LA MORT KILOMÉTRIQUE

par alice grinand. collaboration spéciale.


La Catalogne, en Espagne, a été attaquée les 17 et 18 août dernier, faisant 14 morts. Quelques jours auparavant, le 13 août, le Burkina Faso connaissait également un acte sanglant qui a laissé 18 personnes sans vie. Pourtant, force est de constater que les deux événements, comparables, n’ont pas bénéficié de la même couverture médiatique. Conséquence de la mort kilométrique ?

Lorsque l’on consulte le top 5 des actualités de la semaine du 14 au 20 août publié par Influence Communication, une agence d’analyse média, on constate que les attentats en Espagne occupent la troisième place des contenus médiatiques québécois, tandis que ceux du Burkina Faso n’entrent pas dans ce classement. Pourtant, deux Canadiens y ont péri. Mais surtout, cet événement a, autant qu’en Espagne, laissé tout un pays meurtri.

Il existe en journalisme une loi, c’est la loi de proximité. D’après celle-ci, l’importance de l’information dépend de sa proximité, qu’elle soit géographique, culturelle ou affective, avec le lecteur. Un.e Trifluvien.ne se sentira naturellement plus concerné.e par une nouvelle qui touche Trois-Rivières plutôt que Baie-Comeau, par exemple. Cette loi de proximité se décline également sous le concept de mort kilométrique. Pour faire simple, plus je me sens proche, physiquement, affectivement ou culturellement d’une personne, plus sa mort va m’atteindre. Et inversement. Pourtant, peu importe le continent, aucun peuple n’aime compter ses morts; une mère, qu’elle soit à l’autre bout du monde ou que ce soit une voisine, pleure la perte de son enfant.

Les journaux et le système médiatique aurait aussi pu dénoncer les deux attaques qui, le 14 août au Mali, ont ôté la vie à neuf personnes. Et probablement d’autres attentats ignorés. Ou encore souligner les 170 civil.e.s tué.e.s par des frappes aériennes par la coalition en Syrie, dont les forces armées canadiennes, à travers l'opération IMPACT, font partie.
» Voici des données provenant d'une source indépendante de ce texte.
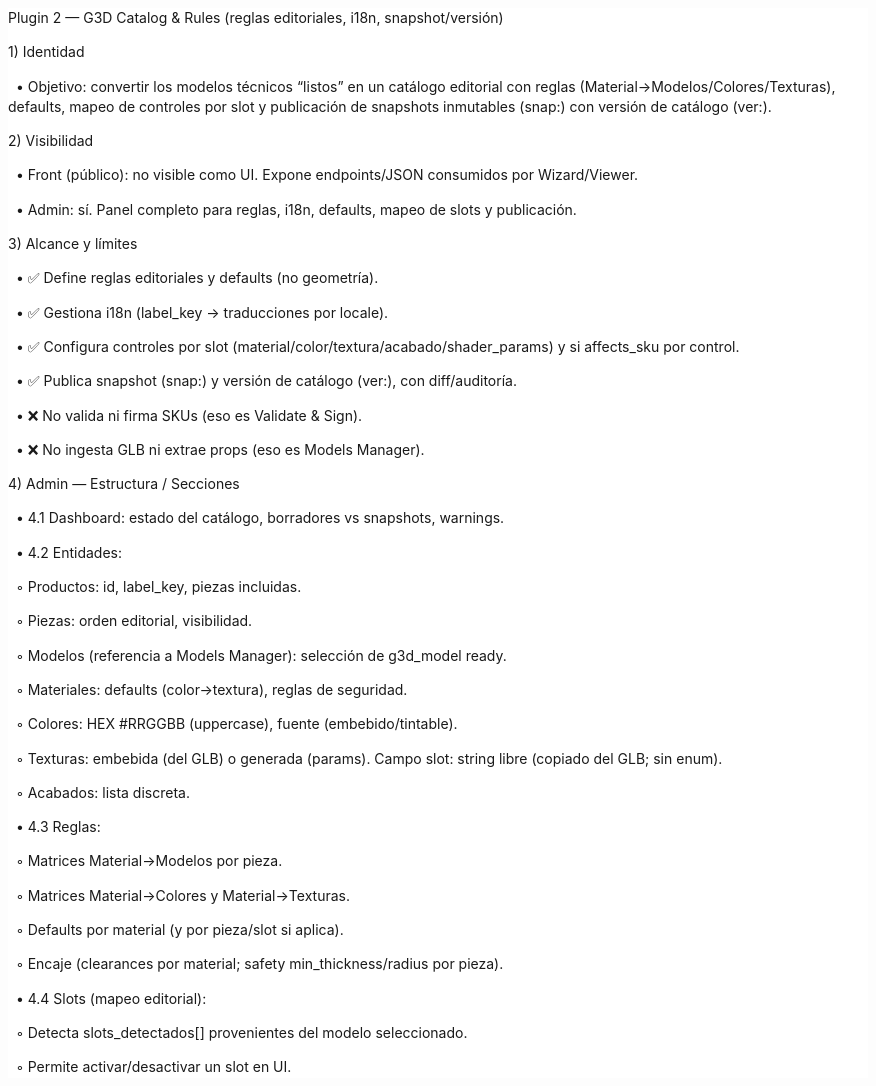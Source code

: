 Plugin 2 — G3D Catalog \& Rules (reglas editoriales, i18n, snapshot/versión)

1\) Identidad

&nbsp;   • Objetivo: convertir los modelos técnicos “listos” en un catálogo editorial con reglas (Material→Modelos/Colores/Texturas), defaults, mapeo de controles por slot y publicación de snapshots inmutables (snap:) con versión de catálogo (ver:).

2\) Visibilidad

&nbsp;   • Front (público): no visible como UI. Expone endpoints/JSON consumidos por Wizard/Viewer.

&nbsp;   • Admin: sí. Panel completo para reglas, i18n, defaults, mapeo de slots y publicación.

3\) Alcance y límites

&nbsp;   • ✅ Define reglas editoriales y defaults (no geometría).

&nbsp;   • ✅ Gestiona i18n (label\_key → traducciones por locale).

&nbsp;   • ✅ Configura controles por slot (material/color/textura/acabado/shader\_params) y si affects\_sku por control.

&nbsp;   • ✅ Publica snapshot (snap:) y versión de catálogo (ver:), con diff/auditoría.

&nbsp;   • ❌ No valida ni firma SKUs (eso es Validate \& Sign).

&nbsp;   • ❌ No ingesta GLB ni extrae props (eso es Models Manager).

4\) Admin — Estructura / Secciones

&nbsp;   • 4.1 Dashboard: estado del catálogo, borradores vs snapshots, warnings.

&nbsp;   • 4.2 Entidades:

&nbsp;       ◦ Productos: id, label\_key, piezas incluidas.

&nbsp;       ◦ Piezas: orden editorial, visibilidad.

&nbsp;       ◦ Modelos (referencia a Models Manager): selección de g3d\_model ready.

&nbsp;       ◦ Materiales: defaults (color→textura), reglas de seguridad.

&nbsp;       ◦ Colores: HEX #RRGGBB (uppercase), fuente (embebido/tintable).

&nbsp;       ◦ Texturas: embebida (del GLB) o generada (params). Campo slot: string libre (copiado del GLB; sin enum).

&nbsp;       ◦ Acabados: lista discreta.

&nbsp;   • 4.3 Reglas:

&nbsp;       ◦ Matrices Material→Modelos por pieza.

&nbsp;       ◦ Matrices Material→Colores y Material→Texturas.

&nbsp;       ◦ Defaults por material (y por pieza/slot si aplica).

&nbsp;       ◦ Encaje (clearances por material; safety min\_thickness/radius por pieza).

&nbsp;   • 4.4 Slots (mapeo editorial):

&nbsp;       ◦ Detecta slots\_detectados\[] provenientes del modelo seleccionado.

&nbsp;       ◦ Permite activar/desactivar un slot en UI.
Ou bien décrier les plus de 750 personnes dont la vie a été emportée par les moussons saisonnières en Inde, au Népal ou au Bangladesh.

Le Québec, toujours selon les chiffres d’Influence Communication, semble particulièrement recroquevillé sur lui-même en ce qui concerne les informations: les actualités internationales occupaient seulement 4,09% du contenu médiatique en 2016 (8,17% à l’échelle du Canada et 11,18% à l’échelle mondiale).

Les actualités internationales de 2016 ont notamment été rythmées par l’élection de Donald Trump aux États-Unis, le Brexit ou encore la crise des réfugiés en Europe. Faudrait-il, en outre, voir dans cet intérêt pour les actualités internationales, si minime soit-il, un repli des sociétés occidentales sur elles-mêmes?

Car dans le triste classement du nombre de morts, il faut rappeler que personne n’y gagne, sur aucun continent. Cette loi de proximité, ou mort kilométrique (qu’elle soit géographique ou culturelle) semble être notamment corrélée à notre capacité d’indignation. Ainsi, profitant peut-être de cette indifférence face aux enjeux internationaux, le gouvernement a voté une augmentation colossale du budget de la Défense, passant de 19 milliards de dollars à 32,7 milliards d’ici 10 ans (soit une augmentation de plus de 70%).